Im Aphorismus 256 aus Jenseits von Gut und Böse findet sich eine scharfe Polemik Nietzsches gegen die nationalistische Politik des späten 19. Jahrhunderts: "Dank der krankhaften Entfremdung, welche der Nationalitäts-Wahnsinn zwischen die Völker Europas gelegt hat und noch legt, dank ebenfalls den Politikern des kurzen Blicks und der raschen Hand, die heute mit seiner Hilfe obenauf sind und gar nicht ahnen, wie sehr die auseinanderlösende Politik, welche sie treiben, notwendig nur Zwischenakts-Politik sein kann - dank alledem und manchem heute ganz Unaussprechbaren werden jetzt die unzweideutigsten Anzeichen übersehn oder willkürlich und lügenhaft umgedeutet, in denen sich ausspricht, dass Europa eins werden will."

Zu den Wegbereitern dieses auf seine "Synthesis" zustrebenden Europa gehört in Nietzsches Namensliste nur ein einziger Politiker: Napoleon, an dessen Verehrung schon Goethe, dessen Name hier unmittelbar folgt, gegenüber den deutschen Patrioten nicht zuletzt deshalb festgehalten hat, weil er - wie eine Zeit lang Beethoven und später Heinrich Heine - in ihm den Bahnbrecher einer europäischen Politik sah.
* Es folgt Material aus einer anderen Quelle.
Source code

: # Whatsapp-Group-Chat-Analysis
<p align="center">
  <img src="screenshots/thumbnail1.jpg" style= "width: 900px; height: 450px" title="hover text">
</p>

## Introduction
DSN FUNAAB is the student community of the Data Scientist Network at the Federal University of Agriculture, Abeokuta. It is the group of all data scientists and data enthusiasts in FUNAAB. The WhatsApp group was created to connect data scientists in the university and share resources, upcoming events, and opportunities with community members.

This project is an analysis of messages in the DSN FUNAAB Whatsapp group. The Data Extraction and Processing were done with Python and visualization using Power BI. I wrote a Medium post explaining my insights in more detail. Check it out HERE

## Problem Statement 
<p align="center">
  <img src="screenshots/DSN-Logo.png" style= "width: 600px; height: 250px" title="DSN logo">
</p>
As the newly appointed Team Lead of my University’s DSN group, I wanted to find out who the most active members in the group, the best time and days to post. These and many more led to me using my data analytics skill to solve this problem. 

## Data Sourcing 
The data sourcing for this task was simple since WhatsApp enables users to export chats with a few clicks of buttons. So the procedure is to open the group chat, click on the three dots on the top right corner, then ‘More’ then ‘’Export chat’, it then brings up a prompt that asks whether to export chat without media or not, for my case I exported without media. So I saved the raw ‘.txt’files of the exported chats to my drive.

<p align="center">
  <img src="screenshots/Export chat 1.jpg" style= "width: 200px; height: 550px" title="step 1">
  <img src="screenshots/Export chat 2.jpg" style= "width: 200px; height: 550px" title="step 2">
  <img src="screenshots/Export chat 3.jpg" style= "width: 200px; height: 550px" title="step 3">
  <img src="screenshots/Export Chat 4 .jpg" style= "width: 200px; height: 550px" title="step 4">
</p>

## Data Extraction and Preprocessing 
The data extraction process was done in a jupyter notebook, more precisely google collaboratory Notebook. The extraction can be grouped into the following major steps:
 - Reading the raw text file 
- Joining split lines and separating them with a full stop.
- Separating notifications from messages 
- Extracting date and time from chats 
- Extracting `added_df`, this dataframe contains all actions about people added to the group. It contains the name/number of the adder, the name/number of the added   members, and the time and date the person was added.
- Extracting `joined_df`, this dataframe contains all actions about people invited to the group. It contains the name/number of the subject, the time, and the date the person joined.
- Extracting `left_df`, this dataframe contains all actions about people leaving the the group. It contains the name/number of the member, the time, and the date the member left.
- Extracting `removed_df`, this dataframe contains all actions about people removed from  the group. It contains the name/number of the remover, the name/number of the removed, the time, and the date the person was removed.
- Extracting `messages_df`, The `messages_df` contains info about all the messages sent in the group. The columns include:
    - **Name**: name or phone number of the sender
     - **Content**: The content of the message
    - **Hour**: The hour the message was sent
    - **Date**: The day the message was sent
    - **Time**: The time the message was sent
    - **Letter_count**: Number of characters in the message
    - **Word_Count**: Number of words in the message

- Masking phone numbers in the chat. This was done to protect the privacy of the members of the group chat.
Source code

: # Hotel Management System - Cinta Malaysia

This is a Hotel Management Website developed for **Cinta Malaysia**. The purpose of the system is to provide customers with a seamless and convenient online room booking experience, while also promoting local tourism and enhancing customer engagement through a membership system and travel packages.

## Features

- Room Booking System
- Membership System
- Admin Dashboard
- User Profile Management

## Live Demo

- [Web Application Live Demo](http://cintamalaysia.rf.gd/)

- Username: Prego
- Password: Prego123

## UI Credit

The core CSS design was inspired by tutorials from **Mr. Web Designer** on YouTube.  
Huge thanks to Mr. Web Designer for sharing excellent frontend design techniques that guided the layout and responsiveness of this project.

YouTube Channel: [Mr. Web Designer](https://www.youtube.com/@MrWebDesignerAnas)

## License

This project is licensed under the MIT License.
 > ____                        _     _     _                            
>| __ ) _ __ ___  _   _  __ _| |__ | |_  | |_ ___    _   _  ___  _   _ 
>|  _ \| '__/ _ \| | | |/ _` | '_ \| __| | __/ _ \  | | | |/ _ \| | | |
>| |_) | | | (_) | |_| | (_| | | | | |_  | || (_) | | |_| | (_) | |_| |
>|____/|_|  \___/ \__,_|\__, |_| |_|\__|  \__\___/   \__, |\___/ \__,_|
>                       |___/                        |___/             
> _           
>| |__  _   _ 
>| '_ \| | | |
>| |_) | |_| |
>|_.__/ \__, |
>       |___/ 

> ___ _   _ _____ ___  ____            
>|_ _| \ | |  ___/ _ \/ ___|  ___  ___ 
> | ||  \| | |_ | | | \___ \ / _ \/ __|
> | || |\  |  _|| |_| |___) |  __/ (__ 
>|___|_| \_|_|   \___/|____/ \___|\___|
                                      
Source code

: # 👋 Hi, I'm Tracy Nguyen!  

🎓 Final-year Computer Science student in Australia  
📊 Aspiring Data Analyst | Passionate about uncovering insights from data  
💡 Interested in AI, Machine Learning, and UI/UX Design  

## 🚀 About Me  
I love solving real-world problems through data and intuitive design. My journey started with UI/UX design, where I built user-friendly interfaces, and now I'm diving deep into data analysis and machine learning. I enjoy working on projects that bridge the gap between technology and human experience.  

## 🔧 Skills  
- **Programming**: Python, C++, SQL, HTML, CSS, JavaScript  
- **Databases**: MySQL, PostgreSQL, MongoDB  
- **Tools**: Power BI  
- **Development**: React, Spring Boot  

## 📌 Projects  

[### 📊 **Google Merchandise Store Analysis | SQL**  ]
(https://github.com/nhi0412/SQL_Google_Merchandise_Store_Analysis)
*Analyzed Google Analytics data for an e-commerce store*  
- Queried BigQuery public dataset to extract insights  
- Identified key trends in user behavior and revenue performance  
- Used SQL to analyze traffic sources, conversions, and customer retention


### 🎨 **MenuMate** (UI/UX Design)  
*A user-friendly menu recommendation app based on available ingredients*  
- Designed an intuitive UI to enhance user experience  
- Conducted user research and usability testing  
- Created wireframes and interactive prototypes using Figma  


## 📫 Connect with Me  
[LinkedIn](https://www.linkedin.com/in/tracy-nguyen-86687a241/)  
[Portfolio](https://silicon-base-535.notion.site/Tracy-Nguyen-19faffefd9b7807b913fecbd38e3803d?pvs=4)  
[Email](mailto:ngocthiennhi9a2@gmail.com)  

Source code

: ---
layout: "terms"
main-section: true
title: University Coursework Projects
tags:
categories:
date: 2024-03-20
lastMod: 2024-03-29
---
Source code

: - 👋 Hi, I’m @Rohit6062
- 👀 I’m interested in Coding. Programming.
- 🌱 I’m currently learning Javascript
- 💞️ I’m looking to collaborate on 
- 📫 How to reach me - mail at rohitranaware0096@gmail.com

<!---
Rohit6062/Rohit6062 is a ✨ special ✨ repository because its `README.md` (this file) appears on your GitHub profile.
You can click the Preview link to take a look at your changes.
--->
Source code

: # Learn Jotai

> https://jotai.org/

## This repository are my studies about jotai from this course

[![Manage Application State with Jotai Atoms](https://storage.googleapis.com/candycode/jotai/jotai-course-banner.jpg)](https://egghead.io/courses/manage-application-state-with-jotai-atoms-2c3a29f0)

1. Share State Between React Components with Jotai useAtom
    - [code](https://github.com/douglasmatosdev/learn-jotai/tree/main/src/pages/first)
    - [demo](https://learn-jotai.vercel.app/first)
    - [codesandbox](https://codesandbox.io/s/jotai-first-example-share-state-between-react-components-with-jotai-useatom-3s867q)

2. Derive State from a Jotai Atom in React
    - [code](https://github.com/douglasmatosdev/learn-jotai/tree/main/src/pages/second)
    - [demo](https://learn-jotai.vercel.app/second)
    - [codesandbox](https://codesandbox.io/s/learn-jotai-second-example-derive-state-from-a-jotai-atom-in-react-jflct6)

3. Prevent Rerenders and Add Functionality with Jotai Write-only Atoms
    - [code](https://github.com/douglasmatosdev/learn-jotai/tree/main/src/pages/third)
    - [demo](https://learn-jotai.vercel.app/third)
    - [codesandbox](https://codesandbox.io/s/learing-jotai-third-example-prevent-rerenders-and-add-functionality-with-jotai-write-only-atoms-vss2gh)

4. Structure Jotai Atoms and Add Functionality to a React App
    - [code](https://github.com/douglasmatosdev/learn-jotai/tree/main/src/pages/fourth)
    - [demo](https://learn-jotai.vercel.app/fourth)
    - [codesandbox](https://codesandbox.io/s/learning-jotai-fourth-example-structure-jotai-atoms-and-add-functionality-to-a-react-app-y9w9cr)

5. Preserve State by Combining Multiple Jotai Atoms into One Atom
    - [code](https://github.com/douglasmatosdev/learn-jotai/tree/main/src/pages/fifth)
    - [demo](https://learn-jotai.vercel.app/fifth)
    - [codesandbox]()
Ansonsten sind es nur Dichter, Philosophen, Musiker, die für Nietzsche den "Europäer der Zukunft" vorwegnehmen: "Ich denke an Menschen wie Napoleon, Goethe, Beethoven, Stendhal, Heinrich Heine, Schopenhauer; man verarge mir es nicht, wenn ich auch Richard Wagner zu Ihnen rechne, über den man sich nicht durch seine eignen Missverständnisse verfuhren lassen darf".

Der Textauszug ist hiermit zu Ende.